Die Forschung erweitert insbesondere unser Verständnis der Fortpflanzungsprozesse von Säugetieren. Monotreme dienen als interessanter Übergangspunkt zwischen oviparen (eierlegenden) Reptilien und viviparen Tieren — wie Menschen —, die einen Embryo im Körper wachsen lassen.

Die Studie besagt:

„Monotreme liefern den Schlüssel zum Verständnis, wie sich die Viviparität bei Säugetieren entwickelt hat.“

Die Studie ergab beispielsweise, dass das Schnabeltier weniger Kopien eines eiproduzierenden Proteins namens Vitellogenin enthält als Reptilien, was bedeutet, dass sie nicht so abhängig von diesen Proteinen sind, um Eier zu legen. Aber die Existenz dieses Gens könnte erklären, warum Schnabeltiere überhaupt Eier legen.

„Zum Beispiel haben Vögel drei Kopien des Vitellogenin-Gens. Während wir bei anderen therianischen Säugetieren (wie dem Menschen) kein Vitellogenin-Gen haben „, sagt Zhang. „Aber die Monotreme hat immer noch eine Kopie des Vitellogenin-Gens, die bei Vögeln die gleiche Funktion beibehält. Dies könnte erklären, warum sie immer noch Eier produzieren können.“Unsere Ergebnisse werden sehr interessant für diejenigen sein, die die Fortpflanzungssysteme in Monotremen und auch die Organisation des Geschlechtschromosoms während des Meioseprozesses untersuchen möchten“, fügt Zhang hinzu.

Ein Bild der Meiose. Wissenschaftler fanden heraus, dass die Geschlechtschromosomen des Schnabeltiers während der Meioisis ungewöhnliche Wechselwirkungen aufweisen.Getty

Was kommt als nächstes — Wie die Forscher anerkennen, gibt es noch viel, was wir über diese eierlegenden Säugetiere noch nicht wissen.“Leider bleibt es ein Rätsel, warum sie so viele Geschlechtschromosomen haben“, sagt Zhang.

Aber durch die Bereitstellung einer so klaren genetischen Zusammensetzung von Monotremen macht diese Studie einen neuen und aufregenden Schritt in der Welt der Säugetierforschung. „Mit dem vollständigen, qualitativ hochwertigen Genom auf Chromosomenebene können wir die Funktionen der nicht-kodierenden genomischen Sequenzierung untersuchen, die für die Evolution aller Säugetiere wichtig sind“, sagt Zhang.

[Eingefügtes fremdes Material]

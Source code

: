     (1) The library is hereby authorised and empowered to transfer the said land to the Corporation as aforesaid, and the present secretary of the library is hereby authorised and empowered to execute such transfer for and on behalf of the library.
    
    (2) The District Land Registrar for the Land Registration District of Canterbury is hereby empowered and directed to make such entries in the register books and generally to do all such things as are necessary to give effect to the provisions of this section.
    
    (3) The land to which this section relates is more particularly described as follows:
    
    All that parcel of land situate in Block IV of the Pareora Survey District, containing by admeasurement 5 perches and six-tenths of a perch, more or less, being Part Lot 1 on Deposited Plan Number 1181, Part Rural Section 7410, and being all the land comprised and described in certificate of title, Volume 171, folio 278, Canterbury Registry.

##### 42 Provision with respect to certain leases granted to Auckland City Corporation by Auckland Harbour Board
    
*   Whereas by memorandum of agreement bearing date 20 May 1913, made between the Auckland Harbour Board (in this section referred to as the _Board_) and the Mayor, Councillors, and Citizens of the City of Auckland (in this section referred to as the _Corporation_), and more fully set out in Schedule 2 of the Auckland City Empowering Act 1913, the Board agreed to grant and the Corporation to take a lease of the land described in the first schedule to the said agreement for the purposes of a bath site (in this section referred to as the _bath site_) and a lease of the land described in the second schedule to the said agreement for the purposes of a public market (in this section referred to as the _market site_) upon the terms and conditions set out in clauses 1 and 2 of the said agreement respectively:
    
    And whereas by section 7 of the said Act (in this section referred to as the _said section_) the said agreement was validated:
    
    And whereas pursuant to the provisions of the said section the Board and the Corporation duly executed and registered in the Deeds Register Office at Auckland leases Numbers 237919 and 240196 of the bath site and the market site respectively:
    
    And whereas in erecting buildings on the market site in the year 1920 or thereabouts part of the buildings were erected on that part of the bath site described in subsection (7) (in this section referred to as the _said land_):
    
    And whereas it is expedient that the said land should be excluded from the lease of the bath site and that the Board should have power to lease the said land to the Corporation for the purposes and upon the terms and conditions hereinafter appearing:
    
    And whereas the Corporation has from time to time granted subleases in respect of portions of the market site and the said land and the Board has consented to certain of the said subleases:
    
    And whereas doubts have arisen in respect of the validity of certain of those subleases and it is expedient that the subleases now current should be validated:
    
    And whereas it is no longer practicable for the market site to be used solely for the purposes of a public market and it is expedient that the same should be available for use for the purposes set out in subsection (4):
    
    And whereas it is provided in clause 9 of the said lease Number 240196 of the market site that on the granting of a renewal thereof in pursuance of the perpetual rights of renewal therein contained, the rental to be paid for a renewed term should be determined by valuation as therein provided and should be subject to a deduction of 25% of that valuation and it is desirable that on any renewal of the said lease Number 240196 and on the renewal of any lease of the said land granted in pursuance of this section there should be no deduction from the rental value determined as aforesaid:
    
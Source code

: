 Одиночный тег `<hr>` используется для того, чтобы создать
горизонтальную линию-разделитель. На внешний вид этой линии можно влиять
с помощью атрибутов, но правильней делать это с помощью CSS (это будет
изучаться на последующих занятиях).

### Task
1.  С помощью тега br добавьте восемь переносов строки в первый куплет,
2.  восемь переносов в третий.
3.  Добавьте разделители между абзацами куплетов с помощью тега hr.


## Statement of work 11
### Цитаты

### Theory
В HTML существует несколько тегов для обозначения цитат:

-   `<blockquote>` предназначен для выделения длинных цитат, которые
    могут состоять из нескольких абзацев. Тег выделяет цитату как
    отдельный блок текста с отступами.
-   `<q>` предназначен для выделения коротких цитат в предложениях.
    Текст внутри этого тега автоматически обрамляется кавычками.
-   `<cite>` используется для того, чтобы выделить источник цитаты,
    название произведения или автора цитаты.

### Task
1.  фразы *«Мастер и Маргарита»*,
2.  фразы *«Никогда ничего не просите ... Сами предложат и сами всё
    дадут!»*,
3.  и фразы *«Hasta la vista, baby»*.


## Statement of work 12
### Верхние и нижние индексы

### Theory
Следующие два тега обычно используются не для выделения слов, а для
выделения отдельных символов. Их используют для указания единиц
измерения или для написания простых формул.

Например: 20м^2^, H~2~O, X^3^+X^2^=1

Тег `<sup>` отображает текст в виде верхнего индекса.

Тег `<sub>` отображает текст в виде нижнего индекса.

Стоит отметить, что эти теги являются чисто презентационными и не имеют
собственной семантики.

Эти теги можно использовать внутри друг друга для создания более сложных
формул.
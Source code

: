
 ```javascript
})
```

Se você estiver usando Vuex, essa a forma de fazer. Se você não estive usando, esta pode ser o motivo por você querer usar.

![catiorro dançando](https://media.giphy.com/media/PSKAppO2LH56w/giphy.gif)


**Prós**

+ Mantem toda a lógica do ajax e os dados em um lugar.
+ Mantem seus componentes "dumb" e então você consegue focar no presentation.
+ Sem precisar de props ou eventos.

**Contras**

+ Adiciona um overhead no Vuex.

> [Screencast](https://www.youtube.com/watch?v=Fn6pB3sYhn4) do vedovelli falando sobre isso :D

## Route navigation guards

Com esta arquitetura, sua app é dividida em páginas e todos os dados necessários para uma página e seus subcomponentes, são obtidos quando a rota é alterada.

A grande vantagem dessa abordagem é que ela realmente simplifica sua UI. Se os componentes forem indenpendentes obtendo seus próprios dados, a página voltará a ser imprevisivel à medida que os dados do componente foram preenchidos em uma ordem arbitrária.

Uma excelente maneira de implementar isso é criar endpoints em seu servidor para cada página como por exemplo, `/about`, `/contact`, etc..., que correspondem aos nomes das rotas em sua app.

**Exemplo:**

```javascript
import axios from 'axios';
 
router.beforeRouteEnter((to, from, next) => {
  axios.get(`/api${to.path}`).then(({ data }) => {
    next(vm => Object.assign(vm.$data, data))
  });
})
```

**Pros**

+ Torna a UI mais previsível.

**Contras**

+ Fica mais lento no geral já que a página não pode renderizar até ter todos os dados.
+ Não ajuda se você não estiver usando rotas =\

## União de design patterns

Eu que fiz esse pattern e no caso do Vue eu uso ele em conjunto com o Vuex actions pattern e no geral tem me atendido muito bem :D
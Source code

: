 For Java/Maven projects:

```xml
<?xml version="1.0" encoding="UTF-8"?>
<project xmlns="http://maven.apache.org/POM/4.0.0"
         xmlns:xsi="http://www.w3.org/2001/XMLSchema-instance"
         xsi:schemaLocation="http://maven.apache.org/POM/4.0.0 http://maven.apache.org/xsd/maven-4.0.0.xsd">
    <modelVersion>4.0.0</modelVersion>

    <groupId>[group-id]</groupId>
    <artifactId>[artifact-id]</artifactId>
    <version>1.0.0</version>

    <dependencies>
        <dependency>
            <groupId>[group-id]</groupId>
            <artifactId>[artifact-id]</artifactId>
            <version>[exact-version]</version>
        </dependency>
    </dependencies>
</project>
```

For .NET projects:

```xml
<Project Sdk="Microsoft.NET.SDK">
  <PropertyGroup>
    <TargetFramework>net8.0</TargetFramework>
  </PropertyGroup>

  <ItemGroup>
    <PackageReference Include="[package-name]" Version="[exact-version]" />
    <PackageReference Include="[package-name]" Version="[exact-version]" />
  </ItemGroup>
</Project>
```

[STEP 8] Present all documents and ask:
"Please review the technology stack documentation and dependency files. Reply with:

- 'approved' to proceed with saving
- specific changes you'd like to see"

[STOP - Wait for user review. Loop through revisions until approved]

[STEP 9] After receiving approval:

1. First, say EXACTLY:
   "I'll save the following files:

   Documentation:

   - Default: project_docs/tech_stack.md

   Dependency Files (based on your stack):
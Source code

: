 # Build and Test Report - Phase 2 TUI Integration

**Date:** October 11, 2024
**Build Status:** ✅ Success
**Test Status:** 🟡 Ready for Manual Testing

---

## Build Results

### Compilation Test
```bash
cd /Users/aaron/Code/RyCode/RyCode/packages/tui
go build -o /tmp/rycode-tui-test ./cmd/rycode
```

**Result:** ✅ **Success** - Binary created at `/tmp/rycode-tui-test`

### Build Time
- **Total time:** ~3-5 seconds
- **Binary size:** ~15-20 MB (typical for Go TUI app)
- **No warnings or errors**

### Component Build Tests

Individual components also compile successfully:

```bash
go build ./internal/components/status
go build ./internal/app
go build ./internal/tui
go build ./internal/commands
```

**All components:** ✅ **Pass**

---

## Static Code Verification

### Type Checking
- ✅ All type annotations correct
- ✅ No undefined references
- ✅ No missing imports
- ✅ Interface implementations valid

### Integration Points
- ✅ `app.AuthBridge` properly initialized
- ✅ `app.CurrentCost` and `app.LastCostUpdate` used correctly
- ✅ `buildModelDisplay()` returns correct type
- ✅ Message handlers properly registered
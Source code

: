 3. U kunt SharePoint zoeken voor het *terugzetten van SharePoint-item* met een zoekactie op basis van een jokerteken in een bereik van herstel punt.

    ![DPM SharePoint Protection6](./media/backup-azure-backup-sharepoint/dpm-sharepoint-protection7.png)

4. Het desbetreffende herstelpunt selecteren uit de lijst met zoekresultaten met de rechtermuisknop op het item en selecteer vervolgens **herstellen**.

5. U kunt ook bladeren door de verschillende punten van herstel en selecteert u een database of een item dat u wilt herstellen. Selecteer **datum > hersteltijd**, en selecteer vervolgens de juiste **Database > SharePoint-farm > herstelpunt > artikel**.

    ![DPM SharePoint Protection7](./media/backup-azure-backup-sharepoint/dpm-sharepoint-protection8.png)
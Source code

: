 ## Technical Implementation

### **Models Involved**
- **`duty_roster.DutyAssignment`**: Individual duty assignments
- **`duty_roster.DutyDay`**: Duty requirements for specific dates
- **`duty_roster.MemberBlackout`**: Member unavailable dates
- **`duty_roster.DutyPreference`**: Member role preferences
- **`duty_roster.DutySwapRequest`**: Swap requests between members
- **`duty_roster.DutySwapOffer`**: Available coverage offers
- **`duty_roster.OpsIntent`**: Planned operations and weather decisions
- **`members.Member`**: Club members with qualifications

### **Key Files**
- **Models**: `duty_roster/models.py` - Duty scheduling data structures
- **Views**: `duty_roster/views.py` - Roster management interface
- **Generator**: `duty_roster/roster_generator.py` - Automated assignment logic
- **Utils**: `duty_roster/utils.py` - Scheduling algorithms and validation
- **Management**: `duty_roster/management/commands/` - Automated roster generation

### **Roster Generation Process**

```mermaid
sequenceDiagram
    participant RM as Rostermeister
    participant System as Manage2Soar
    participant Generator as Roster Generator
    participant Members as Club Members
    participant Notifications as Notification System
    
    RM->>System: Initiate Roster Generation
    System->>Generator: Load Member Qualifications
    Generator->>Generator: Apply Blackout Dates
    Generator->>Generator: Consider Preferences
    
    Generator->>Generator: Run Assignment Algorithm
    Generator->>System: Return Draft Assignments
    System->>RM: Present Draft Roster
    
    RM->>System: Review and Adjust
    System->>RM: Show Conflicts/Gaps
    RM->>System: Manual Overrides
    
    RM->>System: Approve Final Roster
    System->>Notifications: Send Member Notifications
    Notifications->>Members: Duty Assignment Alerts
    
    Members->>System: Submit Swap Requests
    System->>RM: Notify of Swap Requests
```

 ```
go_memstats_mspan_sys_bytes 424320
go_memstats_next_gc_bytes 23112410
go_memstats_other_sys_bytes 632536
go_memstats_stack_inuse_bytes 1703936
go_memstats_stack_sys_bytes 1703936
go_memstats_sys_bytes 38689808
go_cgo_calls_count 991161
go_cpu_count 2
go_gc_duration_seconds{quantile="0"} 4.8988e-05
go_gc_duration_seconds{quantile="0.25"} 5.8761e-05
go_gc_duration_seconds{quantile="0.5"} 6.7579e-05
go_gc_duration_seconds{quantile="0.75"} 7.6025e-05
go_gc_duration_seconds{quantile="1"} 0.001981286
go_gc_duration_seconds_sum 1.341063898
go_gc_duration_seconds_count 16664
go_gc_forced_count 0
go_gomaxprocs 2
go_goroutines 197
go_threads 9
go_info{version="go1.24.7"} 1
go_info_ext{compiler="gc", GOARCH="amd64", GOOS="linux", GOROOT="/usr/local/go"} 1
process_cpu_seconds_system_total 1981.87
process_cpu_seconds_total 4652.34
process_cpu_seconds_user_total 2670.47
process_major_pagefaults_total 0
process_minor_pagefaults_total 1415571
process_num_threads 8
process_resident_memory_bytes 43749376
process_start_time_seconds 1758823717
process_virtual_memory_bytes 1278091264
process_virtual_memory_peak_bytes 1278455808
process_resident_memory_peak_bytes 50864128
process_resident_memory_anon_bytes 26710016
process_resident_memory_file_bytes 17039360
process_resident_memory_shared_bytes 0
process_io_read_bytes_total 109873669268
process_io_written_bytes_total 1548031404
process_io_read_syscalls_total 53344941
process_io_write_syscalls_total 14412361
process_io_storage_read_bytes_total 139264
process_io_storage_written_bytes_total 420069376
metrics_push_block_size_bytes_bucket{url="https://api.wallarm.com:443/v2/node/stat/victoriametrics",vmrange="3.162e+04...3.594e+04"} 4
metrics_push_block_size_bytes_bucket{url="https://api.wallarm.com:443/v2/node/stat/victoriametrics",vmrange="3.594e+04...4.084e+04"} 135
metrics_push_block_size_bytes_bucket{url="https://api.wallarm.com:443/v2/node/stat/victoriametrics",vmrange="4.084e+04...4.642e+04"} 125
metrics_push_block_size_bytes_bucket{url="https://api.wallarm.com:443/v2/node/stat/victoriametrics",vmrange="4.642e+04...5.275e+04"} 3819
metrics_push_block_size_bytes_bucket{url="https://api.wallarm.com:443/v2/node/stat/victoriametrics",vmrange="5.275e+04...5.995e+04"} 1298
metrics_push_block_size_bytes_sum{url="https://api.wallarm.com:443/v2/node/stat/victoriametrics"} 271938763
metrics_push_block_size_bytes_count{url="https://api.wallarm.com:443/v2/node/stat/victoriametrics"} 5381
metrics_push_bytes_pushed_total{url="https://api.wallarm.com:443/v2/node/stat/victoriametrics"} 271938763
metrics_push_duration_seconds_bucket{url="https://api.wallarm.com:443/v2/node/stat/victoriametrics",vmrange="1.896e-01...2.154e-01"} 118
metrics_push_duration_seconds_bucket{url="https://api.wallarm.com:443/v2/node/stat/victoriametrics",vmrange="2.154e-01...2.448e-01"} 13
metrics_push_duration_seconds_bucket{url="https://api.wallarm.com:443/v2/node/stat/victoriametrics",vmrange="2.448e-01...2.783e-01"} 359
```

Zusammenfassung: Eierlegende Säugetiere (Monotreme) sind die einzige erhaltene Säugetier-Außengruppe von Therianern (Beuteltiere und Eutherianer) und liefern wichtige Einblicke in die Evolution von Säugetieren. Hier generieren und analysieren wir Referenzgenome des Schnabeltiers (Ornithorhynchus anatinus) und der Echidna (Tachyglossus aculeatus), die die einzigen beiden erhaltenen monotremen Linien darstellen. Die fast vollständige Genomassemblierung des Schnabeltiers hat fast das gesamte Genom auf Chromosomen verankert, was die Genomkontinuität und Genannotation deutlich verbessert. Zusammen mit unserer Echidna-Sequenz ermöglichen uns die Genome der beiden Arten, die ahnen- und abstammungsspezifischen genomischen Veränderungen zu erkennen, die sowohl die monotreme als auch die Säugetierevolution prägen. Wir liefern Beweise dafür, dass der monotreme Geschlechtschromosomenkomplex aus einer angestammten Chromosomenringkonfiguration stammt. Die Bildung eines solchen einzigartigen Chromosomenkomplexes könnte durch die ungewöhnlich umfangreichen Wechselwirkungen zwischen den Multi-X- und Multi-Y-Chromosomen erleichtert worden sein, die von den autosomalen Homologen beim Menschen gemeinsam genutzt werden. Weitere vergleichende genomische Analysen enthüllen deutliche Unterschiede zwischen Monotremen und Therianern in Haptoglobingenen, Laktationsgenen und chemosensorischen Rezeptorgenen für Geruch und Geschmack, die der ökologischen Anpassung von Monotremen zugrunde liegen.

Schreibe einen Kommentar

Deine E-Mail-Adresse wird nicht veröffentlicht.